Over last summer I started having this pain in my fingers. Just in the morning, and only for a few minutes – a couple of flexes and it was gone. But for awhile there it was quite painful, enough to give me pause before that first bend because I knew it was going to hurt. I ended up going to the doctor about it in November, and after a quick blood test the nurse practioner told me, even though I am young for it (39), that it was rheumatoid arthritis and I’d need to see a specialist to determine the extent. I remember asking at the time, “Is that just an indicator, or, …” and she said, “No, if this says you have it, you pretty much have it.”
Cut to this week, when I finally got to see the specialist. He tells me, and I quote, “I hate those tests. Those put my kids through college. The majority turn out to be false positives.”
I love that idea – the majority turn out to be false positives. I realize that he’s exaggerating, but that would mean that the test is more often *wrong* than it is correct.

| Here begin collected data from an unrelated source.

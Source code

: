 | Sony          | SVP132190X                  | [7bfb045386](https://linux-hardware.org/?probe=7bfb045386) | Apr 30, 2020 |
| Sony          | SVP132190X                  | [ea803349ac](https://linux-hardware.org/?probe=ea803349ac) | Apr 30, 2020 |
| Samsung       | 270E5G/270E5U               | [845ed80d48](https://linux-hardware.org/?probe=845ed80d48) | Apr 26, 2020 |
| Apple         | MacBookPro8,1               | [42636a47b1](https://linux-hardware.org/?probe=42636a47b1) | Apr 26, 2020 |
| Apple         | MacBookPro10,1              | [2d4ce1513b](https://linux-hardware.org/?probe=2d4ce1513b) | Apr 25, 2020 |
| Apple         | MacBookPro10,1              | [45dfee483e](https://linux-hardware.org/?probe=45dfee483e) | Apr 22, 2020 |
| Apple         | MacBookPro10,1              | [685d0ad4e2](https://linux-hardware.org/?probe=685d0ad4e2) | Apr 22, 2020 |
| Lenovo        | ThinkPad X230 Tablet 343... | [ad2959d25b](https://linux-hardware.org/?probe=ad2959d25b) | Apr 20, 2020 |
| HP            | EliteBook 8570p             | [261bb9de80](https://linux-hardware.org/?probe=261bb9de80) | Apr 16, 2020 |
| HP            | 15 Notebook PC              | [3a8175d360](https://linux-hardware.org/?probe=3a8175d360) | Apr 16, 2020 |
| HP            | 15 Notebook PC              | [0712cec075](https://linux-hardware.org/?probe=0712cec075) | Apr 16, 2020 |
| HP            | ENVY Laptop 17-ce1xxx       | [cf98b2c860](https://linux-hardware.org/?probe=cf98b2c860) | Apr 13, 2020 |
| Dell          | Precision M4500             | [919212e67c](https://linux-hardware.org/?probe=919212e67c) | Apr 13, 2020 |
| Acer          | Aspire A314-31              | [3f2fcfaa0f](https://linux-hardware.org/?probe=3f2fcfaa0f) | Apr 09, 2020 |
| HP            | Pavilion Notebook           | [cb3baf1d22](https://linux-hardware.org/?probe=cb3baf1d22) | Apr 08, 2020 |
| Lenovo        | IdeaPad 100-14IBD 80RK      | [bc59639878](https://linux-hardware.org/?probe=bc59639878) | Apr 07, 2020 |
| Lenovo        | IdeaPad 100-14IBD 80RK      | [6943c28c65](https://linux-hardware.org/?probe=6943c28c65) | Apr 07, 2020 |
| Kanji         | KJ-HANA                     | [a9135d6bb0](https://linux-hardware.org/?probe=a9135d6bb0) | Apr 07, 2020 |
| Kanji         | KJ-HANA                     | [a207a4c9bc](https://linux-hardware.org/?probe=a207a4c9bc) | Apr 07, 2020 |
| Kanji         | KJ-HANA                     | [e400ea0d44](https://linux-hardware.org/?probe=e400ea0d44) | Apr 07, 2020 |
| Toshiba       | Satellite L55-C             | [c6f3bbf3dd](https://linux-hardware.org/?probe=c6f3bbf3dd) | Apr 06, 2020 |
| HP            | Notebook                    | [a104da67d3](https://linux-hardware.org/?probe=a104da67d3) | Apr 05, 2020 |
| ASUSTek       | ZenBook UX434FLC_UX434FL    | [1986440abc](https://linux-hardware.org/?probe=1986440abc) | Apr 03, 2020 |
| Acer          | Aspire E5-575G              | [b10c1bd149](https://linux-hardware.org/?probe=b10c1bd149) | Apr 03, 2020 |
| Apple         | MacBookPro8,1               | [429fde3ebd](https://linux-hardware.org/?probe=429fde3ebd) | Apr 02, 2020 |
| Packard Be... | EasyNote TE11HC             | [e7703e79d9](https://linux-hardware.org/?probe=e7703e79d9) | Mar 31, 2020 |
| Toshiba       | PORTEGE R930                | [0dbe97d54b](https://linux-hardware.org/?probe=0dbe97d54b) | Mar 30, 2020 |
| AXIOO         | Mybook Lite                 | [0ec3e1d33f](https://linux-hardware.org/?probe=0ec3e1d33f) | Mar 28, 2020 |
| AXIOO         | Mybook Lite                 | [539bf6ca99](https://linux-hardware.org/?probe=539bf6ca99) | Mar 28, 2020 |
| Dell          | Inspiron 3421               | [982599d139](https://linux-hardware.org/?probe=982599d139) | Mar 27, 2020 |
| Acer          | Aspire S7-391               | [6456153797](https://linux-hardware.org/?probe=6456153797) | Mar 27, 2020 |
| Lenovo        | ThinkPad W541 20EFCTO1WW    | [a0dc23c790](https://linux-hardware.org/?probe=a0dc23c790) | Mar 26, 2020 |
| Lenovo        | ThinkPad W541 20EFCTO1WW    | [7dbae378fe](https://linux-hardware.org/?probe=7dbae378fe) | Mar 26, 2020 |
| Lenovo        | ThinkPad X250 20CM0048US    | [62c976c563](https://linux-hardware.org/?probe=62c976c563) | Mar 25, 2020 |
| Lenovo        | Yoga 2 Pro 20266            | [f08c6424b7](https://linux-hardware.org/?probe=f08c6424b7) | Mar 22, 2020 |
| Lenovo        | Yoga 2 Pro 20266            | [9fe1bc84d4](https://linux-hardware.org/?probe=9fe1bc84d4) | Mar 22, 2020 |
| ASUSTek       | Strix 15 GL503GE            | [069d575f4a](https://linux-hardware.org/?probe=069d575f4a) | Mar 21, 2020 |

He goes on to tell me that the doctor should have explained this to me, and I tell him that no, the NP actually said what she said above.
I’m waiting on the new, “real” blood test, but the rheumatologist(?) said that my level for the original was way low, certainly in the false positive range, and he thinks that rheumatoid for me is a dead end. “So don’t go home and Google it,” he says.
“Should have told me that 3 months ago,” I tell him.
So, just a big shout out to my nurse practioner for that little F up.